第12話来世
「私たちの班は、『どちらの肩も持たずに仲裁する』という結論に至りました」
結局橋川は戻ってこず、グループディスカッションの結果は、渡部さんのアイディアで決まった。
「まあ今回の授業を生かして、就職の時とかに頑張ってくれたまえ!」
そうして、長かった六時間目が終わった……。
帰りの会が終わり、矢木澤が教室を出るタイミングで俺も教室を出る。
俺はいつも通りに、コミュ部に行くと。
「遅い……何で帰りの会がおわったらすぐに来ないの?」
「いや、お前が時間合わせんなとか言ったから、俺は毎回少し教室に残ってだな……」
「そんなこと言ったかしら? まあそんなことより、今日のあれは何かしら?」
「あれ?」
矢木澤が言っている”あれ”のことがよくわからなかった。
「だから、グループディスカッションのアイディアのことよ。
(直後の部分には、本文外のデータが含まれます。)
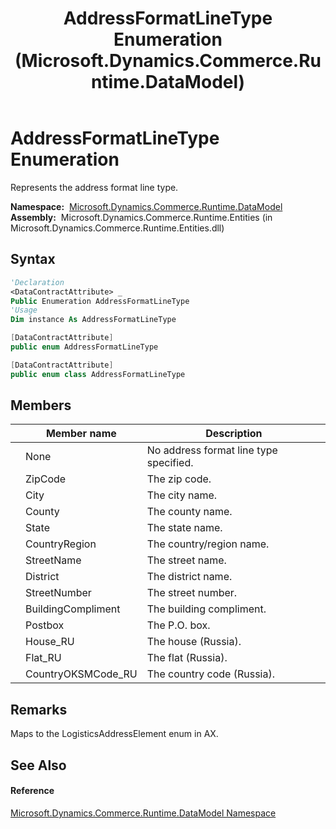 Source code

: ﻿---
title: AddressFormatLineType Enumeration (Microsoft.Dynamics.Commerce.Runtime.DataModel)
TOCTitle: AddressFormatLineType Enumeration
ms:assetid: T:Microsoft.Dynamics.Commerce.Runtime.DataModel.AddressFormatLineType
ms:mtpsurl: https://technet.microsoft.com/en-us/library/microsoft.dynamics.commerce.runtime.datamodel.addressformatlinetype(v=AX.60)
ms:contentKeyID: 49830251
ms.date: 05/18/2015
mtps_version: v=AX.60
f1_keywords:
- Microsoft.Dynamics.Commerce.Runtime.DataModel.AddressFormatLineType
- Microsoft.Dynamics.Commerce.Runtime.DataModel.AddressFormatLineType.BuildingCompliment
- Microsoft.Dynamics.Commerce.Runtime.DataModel.AddressFormatLineType.City
- Microsoft.Dynamics.Commerce.Runtime.DataModel.AddressFormatLineType.CountryOKSMCode_RU
- Microsoft.Dynamics.Commerce.Runtime.DataModel.AddressFormatLineType.CountryRegion
- Microsoft.Dynamics.Commerce.Runtime.DataModel.AddressFormatLineType.County
- Microsoft.Dynamics.Commerce.Runtime.DataModel.AddressFormatLineType.District
- Microsoft.Dynamics.Commerce.Runtime.DataModel.AddressFormatLineType.Flat_RU
- Microsoft.Dynamics.Commerce.Runtime.DataModel.AddressFormatLineType.Postbox
- Microsoft.Dynamics.Commerce.Runtime.DataModel.AddressFormatLineType.State
- Microsoft.Dynamics.Commerce.Runtime.DataModel.AddressFormatLineType.StreetNumber
- Microsoft.Dynamics.Commerce.Runtime.DataModel.AddressFormatLineType.None
- Microsoft.Dynamics.Commerce.Runtime.DataModel.AddressFormatLineType.StreetName
- Microsoft.Dynamics.Commerce.Runtime.DataModel.AddressFormatLineType.ZipCode
- Microsoft.Dynamics.Commerce.Runtime.DataModel.AddressFormatLineType.House_RU
dev_langs:
- CSharp
- C++
- VB
---

# AddressFormatLineType Enumeration

Represents the address format line type.

**Namespace:**  [Microsoft.Dynamics.Commerce.Runtime.DataModel](microsoft-dynamics-commerce-runtime-datamodel-namespace.md)  
**Assembly:**  Microsoft.Dynamics.Commerce.Runtime.Entities (in Microsoft.Dynamics.Commerce.Runtime.Entities.dll)

## Syntax

``` vb
'Declaration
<DataContractAttribute> _
Public Enumeration AddressFormatLineType
'Usage
Dim instance As AddressFormatLineType
```

``` csharp
[DataContractAttribute]
public enum AddressFormatLineType
```

``` c++
[DataContractAttribute]
public enum class AddressFormatLineType
```

## Members

<table>
<thead>
<tr class="header">
<th></th>
<th>Member name</th>
<th>Description</th>
</tr>
</thead>
<tbody>
<tr class="odd">
<td></td>
<td>None</td>
<td>No address format line type specified.</td>
</tr>
<tr class="even">
<td></td>
<td>ZipCode</td>
<td>The zip code.</td>
</tr>
<tr class="odd">
<td></td>
<td>City</td>
<td>The city name.</td>
</tr>
<tr class="even">
<td></td>
<td>County</td>
<td>The county name.</td>
</tr>
<tr class="odd">
<td></td>
<td>State</td>
<td>The state name.</td>
</tr>
<tr class="even">
<td></td>
<td>CountryRegion</td>
<td>The country/region name.</td>
</tr>
<tr class="odd">
<td></td>
<td>StreetName</td>
<td>The street name.</td>
</tr>
<tr class="even">
<td></td>
<td>District</td>
<td>The district name.</td>
</tr>
<tr class="odd">
<td></td>
<td>StreetNumber</td>
<td>The street number.</td>
</tr>
<tr class="even">
<td></td>
<td>BuildingCompliment</td>
<td>The building compliment.</td>
</tr>
<tr class="odd">
<td></td>
<td>Postbox</td>
<td>The P.O. box.</td>
</tr>
<tr class="even">
<td></td>
<td>House_RU</td>
<td>The house (Russia).</td>
</tr>
<tr class="odd">
<td></td>
<td>Flat_RU</td>
<td>The flat (Russia).</td>
</tr>
<tr class="even">
<td></td>
<td>CountryOKSMCode_RU</td>
<td>The country code (Russia).</td>
</tr>
</tbody>
</table>


## Remarks

Maps to the LogisticsAddressElement enum in AX.

## See Also

#### Reference

[Microsoft.Dynamics.Commerce.Runtime.DataModel Namespace](microsoft-dynamics-commerce-runtime-datamodel-namespace.md)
『ほっとく』って、あんな変な意見出すから、橋川さんと揉めちゃったじゃない」
あれって俺のせいなの?
「仕方ないだろ。俺友達いないんだから、なんて言っていいか分からなかったんだよ」
「まあ確かに、今後も矢須君に友達は出来ないと思うけど」
「おい、何勝手に人の未来予想してんの? もしかしたら一人ぐらいできるかもしれないだろ!」
「無理よ、もう高校生活が始まって一週間経つのよ? それなのに、あなたが私以外の人と話しているところを見たことがないわ」
「いや、それはまだ誰も話しかけに来ないからだ! そろそろ誰か来るはずだ……」
「そうやって話しかけられるのを待ってる時点でもうだめね。だいたい話しかけられる人は話しかけられるのよ? 私とか……」
た、確かに……。
矢木澤は二日目ぐらいから、めっちゃ話しかけられてる……。
それどころか告白までされてると来た。
なのになぜ、俺のところには誰も来ないんだ?
まさか、俺は産まれた時から生涯孤独で生きていくことを約束されていたのか!?
誰だよ勝手にそんな約束したやつ!
「まあ来世に期待することね」
「来世もまた人間やれてるか分かんねぇよ……」
「そうね、貝なんかどうかしら? あなたいつも自分の部屋に引き
そんなお勧めされても困る。
大体引き籠りじゃないし。
引き籠ってるのは休日だけで、平日は学校行ってるから引き籠りじゃないし!
「まあそんな矢須君の友達出来ない話は置いといて……。橋川さん、どうしようかしら……」
「ほっとけよ。たいして仲良くないだろ、てかむしろ悪いだろ」
「でもこのままじゃ私の積み重ねてきたものが、崩れてしまうわ」
お前はたった一週間で、何を積み上げてきたんだ……。
なんて言ったらまたディスられそうだからやめておく。
「じゃあどうすんだ?」
「探そうと思ったのだけど、多分私が見つけて話しかけたところで逆効果だと思うの……。だからほっとくわ」
結局なんもしないのかよ!
まあ確かに、こいつが話しかけに言ったところで、また口論が始まりそうだしな……。